%%

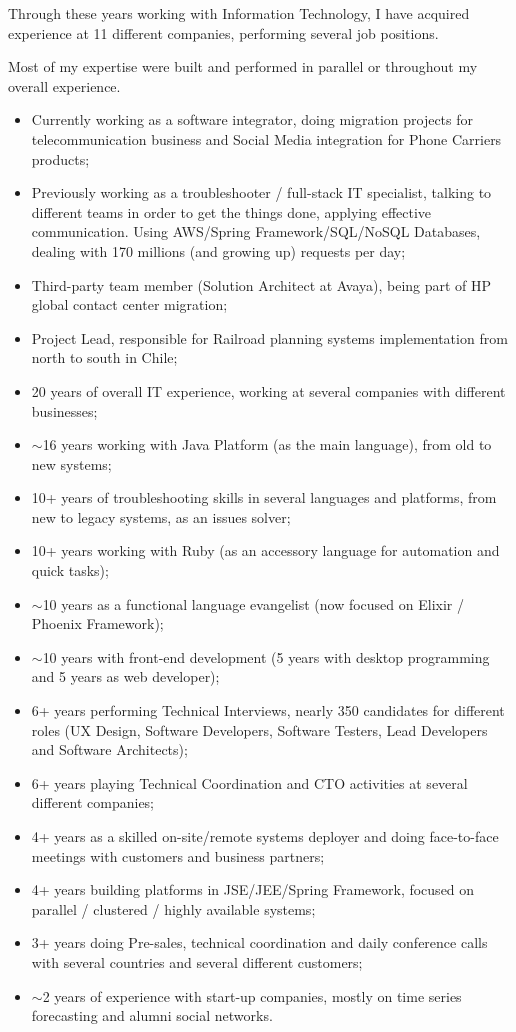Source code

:
\begin{cvparagraph}
Through these years working with Information Technology, I have acquired experience at 11 different companies, performing several job positions.

Most of my expertise were built and performed in parallel or throughout my overall experience.

\begin{itemize}
\item Currently working as a software integrator, doing migration projects for telecommunication business and Social Media integration for Phone Carriers products;
\item Previously working as a troubleshooter / full-stack IT specialist, talking to different teams in order to get the things done, applying effective communication. Using AWS/Spring Framework/SQL/NoSQL Databases, dealing with 170 millions (and growing up) requests per day;
\item Third-party team member (Solution Architect at Avaya), being part of HP global contact center migration;
\item Project Lead, responsible for Railroad planning systems implementation from north to south in Chile;
\item 20 years of overall IT experience, working at several companies with different businesses;
\item $\sim$16 years working with Java Platform (as the main language), from old to new systems;
\item 10+ years of troubleshooting skills in several languages and platforms, from new to legacy systems, as an issues solver;
\item 10+ years working with Ruby  (as an accessory language for automation and quick tasks);
\item $\sim$10 years as a functional language evangelist (now focused on Elixir / Phoenix Framework);
\item $\sim$10 years with front-end development (5 years with desktop programming and 5 years as web developer);
\item 6+ years performing Technical Interviews, nearly 350 candidates for different roles (UX Design, Software Developers, Software Testers, Lead Developers and Software Architects);
\item 6+ years playing Technical Coordination and CTO activities at several different companies;
\item 4+ years as a skilled on-site/remote systems deployer and doing face-to-face meetings with customers and business partners;
\item 4+ years building platforms in JSE/JEE/Spring Framework, focused on parallel / clustered / highly available systems;
\item 3+ years doing Pre-sales, technical coordination and daily conference calls with several countries and several different customers;
\item $\sim$2 years of experience with start-up companies, mostly on time series forecasting and alumni social networks.
\end{itemize}
\end{cvparagraph}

%%

(Problem to solve): Quote only the lines from the one containing "as web developer);" through the final line of the records, with both ends included.

(Exercise answer):
\item $\sim$10 years with front-end development (5 years with desktop programming and 5 years as web developer);
\item 6+ years performing Technical Interviews, nearly 350 candidates for different roles (UX Design, Software Developers, Software Testers, Lead Developers and Software Architects);
\item 6+ years playing Technical Coordination and CTO activities at several different companies;
\item 4+ years as a skilled on-site/remote systems deployer and doing face-to-face meetings with customers and business partners;
\item 4+ years building platforms in JSE/JEE/Spring Framework, focused on parallel / clustered / highly available systems;
\item 3+ years doing Pre-sales, technical coordination and daily conference calls with several countries and several different customers;
\item $\sim$2 years of experience with start-up companies, mostly on time series forecasting and alumni social networks.
\end{itemize}
\end{cvparagraph}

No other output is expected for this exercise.